• _Instructions for the task_:
Skip the pictures and give back the rest of the listing exactly.

··········

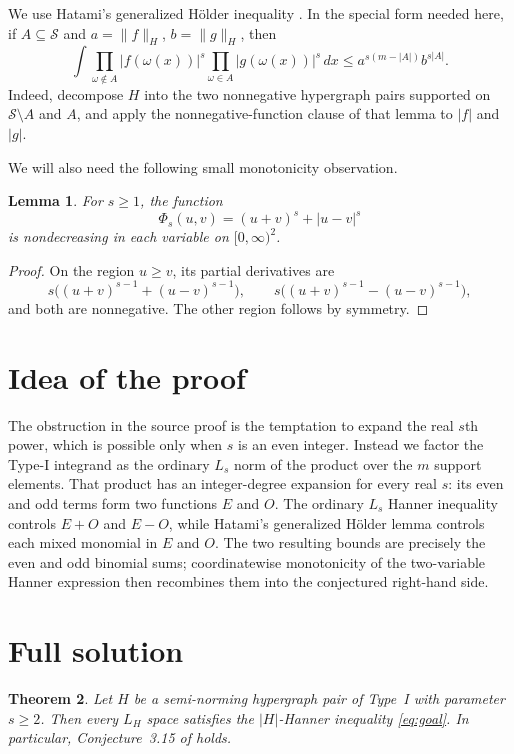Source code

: \documentclass[11pt]{article}
\newtheorem{theorem}{Theorem}
\newtheorem{lemma}[theorem]{Lemma}
\newcommand{\cS}{\mathcal S}
\begin{document}
We use Hatami's generalized H\"older inequality \cite[Lemma~2.10]{Hatami}.
In the special form needed here, if $A\subseteq\cS$ and
$a=\|f\|_H$, $b=\|g\|_H$, then
\begin{equation}\label{eq:mixed-holder}
 \int \prod_{\omega\notin A}|f(\omega(x))|^s
       \prod_{\omega\in A}|g(\omega(x))|^s\,dx
 \le a^{s(m-|A|)}b^{s|A|}.
\end{equation}
Indeed, decompose $H$ into the two nonnegative hypergraph pairs supported on
$\cS\setminus A$ and $A$, and apply the nonnegative-function clause of that
lemma to $|f|$ and $|g|$.

We will also need the following small monotonicity observation.

\begin{lemma}\label{lem:monotone}
For $s\ge1$, the function
\[
 \Phi_s(u,v)=(u+v)^s+|u-v|^s
\]
is nondecreasing in each variable on $[0,\infty)^2$.
\end{lemma}

\begin{proof}
On the region $u\ge v$, its partial derivatives are
\[
 s\big((u+v)^{s-1}+(u-v)^{s-1}\big),\qquad
 s\big((u+v)^{s-1}-(u-v)^{s-1}\big),
\]
and both are nonnegative.  The other region follows by symmetry.
\end{proof}

\section{Idea of the proof}

The obstruction in the source proof is the temptation to expand the real
$s$th power, which is possible only when $s$ is an even integer.  Instead we
factor the Type-I integrand as the ordinary $L_s$ norm of the product over the
$m$ support elements.  That product has an integer-degree expansion for every
real $s$: its even and odd terms form two functions $E$ and $O$.  The ordinary
$L_s$ Hanner inequality controls $E+O$ and $E-O$, while Hatami's generalized
H\"older lemma controls each mixed monomial in $E$ and $O$.  The two resulting
bounds are precisely the even and odd binomial sums; coordinatewise
monotonicity of the two-variable Hanner expression then recombines them into
the conjectured right-hand side.

\section{Full solution}

\begin{theorem}\label{thm:main}
Let $H$ be a semi-norming hypergraph pair of Type~I with parameter $s\ge2$.
Then every $L_H$ space satisfies the $|H|$-Hanner inequality
\eqref{eq:goal}.  In particular, Conjecture~3.15 of \cite{Hatami} holds.
\end{theorem}
\end{document}
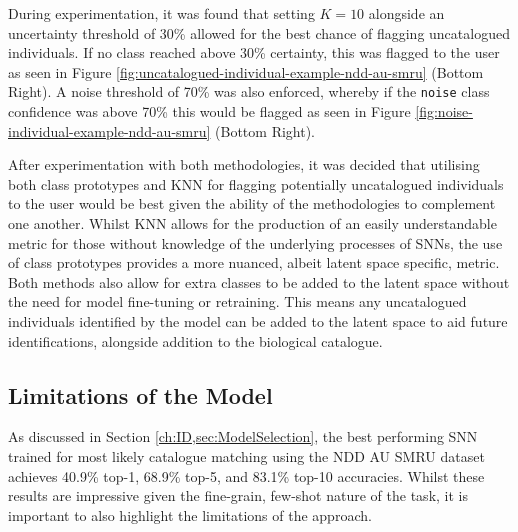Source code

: During experimentation, it was found that setting $K = 10$ alongside an uncertainty threshold of 30\% allowed for the best chance of flagging uncatalogued individuals. If no class reached above 30\% certainty, this was flagged to the user as seen in Figure \ref{fig:uncatalogued-individual-example-ndd-au-smru} (Bottom Right). A noise threshold of 70\% was also enforced, whereby if the \texttt{noise} class confidence was above 70\% this would be flagged as seen in Figure \ref{fig:noise-individual-example-ndd-au-smru} (Bottom Right).

After experimentation with both methodologies, it was decided that utilising both class prototypes and KNN for flagging potentially uncatalogued individuals to the user would be best given the ability of the methodologies to complement one another. Whilst KNN allows for the production of an easily understandable metric for those without knowledge of the underlying processes of SNNs, the use of class prototypes provides a more nuanced, albeit latent space specific, metric. Both methods also allow for extra classes to be added to the latent space without the need for model fine-tuning or retraining. This means any uncatalogued individuals identified by the model can be added to the latent space to aid future identifications, alongside addition to the biological catalogue.

\subsection{Limitations of the Model}\label{ch:ID,sec:ModelSelection,subsec:limitations}

As discussed in Section \ref{ch:ID,sec:ModelSelection}, the best performing SNN trained for most likely catalogue matching using the NDD AU SMRU dataset achieves 40.9\% top-1, 68.9\% top-5, and 83.1\% top-10 accuracies. Whilst these results are impressive given the fine-grain, few-shot nature of the task, it is important to also highlight the limitations of the approach.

··········

• _Written answer_:
Source code

: \documentclass[11pt]{article}
\newtheorem{theorem}{Theorem}
\newtheorem{lemma}[theorem]{Lemma}
\newcommand{\cS}{\mathcal S}
\begin{document}
We use Hatami's generalized H\"older inequality \cite[Lemma~2.10]{Hatami}.
In the special form needed here, if $A\subseteq\cS$ and
$a=\|f\|_H$, $b=\|g\|_H$, then
\begin{equation}\label{eq:mixed-holder}
 \int \prod_{\omega\notin A}|f(\omega(x))|^s
       \prod_{\omega\in A}|g(\omega(x))|^s\,dx
 \le a^{s(m-|A|)}b^{s|A|}.
\end{equation}
Indeed, decompose $H$ into the two nonnegative hypergraph pairs supported on
$\cS\setminus A$ and $A$, and apply the nonnegative-function clause of that
lemma to $|f|$ and $|g|$.

We will also need the following small monotonicity observation.

\begin{lemma}\label{lem:monotone}
For $s\ge1$, the function
\[
 \Phi_s(u,v)=(u+v)^s+|u-v|^s
\]
is nondecreasing in each variable on $[0,\infty)^2$.
\end{lemma}

\begin{proof}
On the region $u\ge v$, its partial derivatives are
\[
 s\big((u+v)^{s-1}+(u-v)^{s-1}\big),\qquad
 s\big((u+v)^{s-1}-(u-v)^{s-1}\big),
\]
and both are nonnegative.  The other region follows by symmetry.
\end{proof}

\section{Idea of the proof}

The obstruction in the source proof is the temptation to expand the real
$s$th power, which is possible only when $s$ is an even integer.  Instead we
factor the Type-I integrand as the ordinary $L_s$ norm of the product over the
$m$ support elements.  That product has an integer-degree expansion for every
real $s$: its even and odd terms form two functions $E$ and $O$.  The ordinary
$L_s$ Hanner inequality controls $E+O$ and $E-O$, while Hatami's generalized
H\"older lemma controls each mixed monomial in $E$ and $O$.  The two resulting
bounds are precisely the even and odd binomial sums; coordinatewise
monotonicity of the two-variable Hanner expression then recombines them into
the conjectured right-hand side.

\section{Full solution}

\begin{theorem}\label{thm:main}
Let $H$ be a semi-norming hypergraph pair of Type~I with parameter $s\ge2$.
Then every $L_H$ space satisfies the $|H|$-Hanner inequality
\eqref{eq:goal}.  In particular, Conjecture~3.15 of \cite{Hatami} holds.
\end{theorem}
\end{document}
Source code

: During experimentation, it was found that setting $K = 10$ alongside an uncertainty threshold of 30\% allowed for the best chance of flagging uncatalogued individuals. If no class reached above 30\% certainty, this was flagged to the user as seen in Figure \ref{fig:uncatalogued-individual-example-ndd-au-smru} (Bottom Right). A noise threshold of 70\% was also enforced, whereby if the \texttt{noise} class confidence was above 70\% this would be flagged as seen in Figure \ref{fig:noise-individual-example-ndd-au-smru} (Bottom Right).

After experimentation with both methodologies, it was decided that utilising both class prototypes and KNN for flagging potentially uncatalogued individuals to the user would be best given the ability of the methodologies to complement one another. Whilst KNN allows for the production of an easily understandable metric for those without knowledge of the underlying processes of SNNs, the use of class prototypes provides a more nuanced, albeit latent space specific, metric. Both methods also allow for extra classes to be added to the latent space without the need for model fine-tuning or retraining. This means any uncatalogued individuals identified by the model can be added to the latent space to aid future identifications, alongside addition to the biological catalogue.

\subsection{Limitations of the Model}\label{ch:ID,sec:ModelSelection,subsec:limitations}

As discussed in Section \ref{ch:ID,sec:ModelSelection}, the best performing SNN trained for most likely catalogue matching using the NDD AU SMRU dataset achieves 40.9\% top-1, 68.9\% top-5, and 83.1\% top-10 accuracies. Whilst these results are impressive given the fine-grain, few-shot nature of the task, it is important to also highlight the limitations of the approach.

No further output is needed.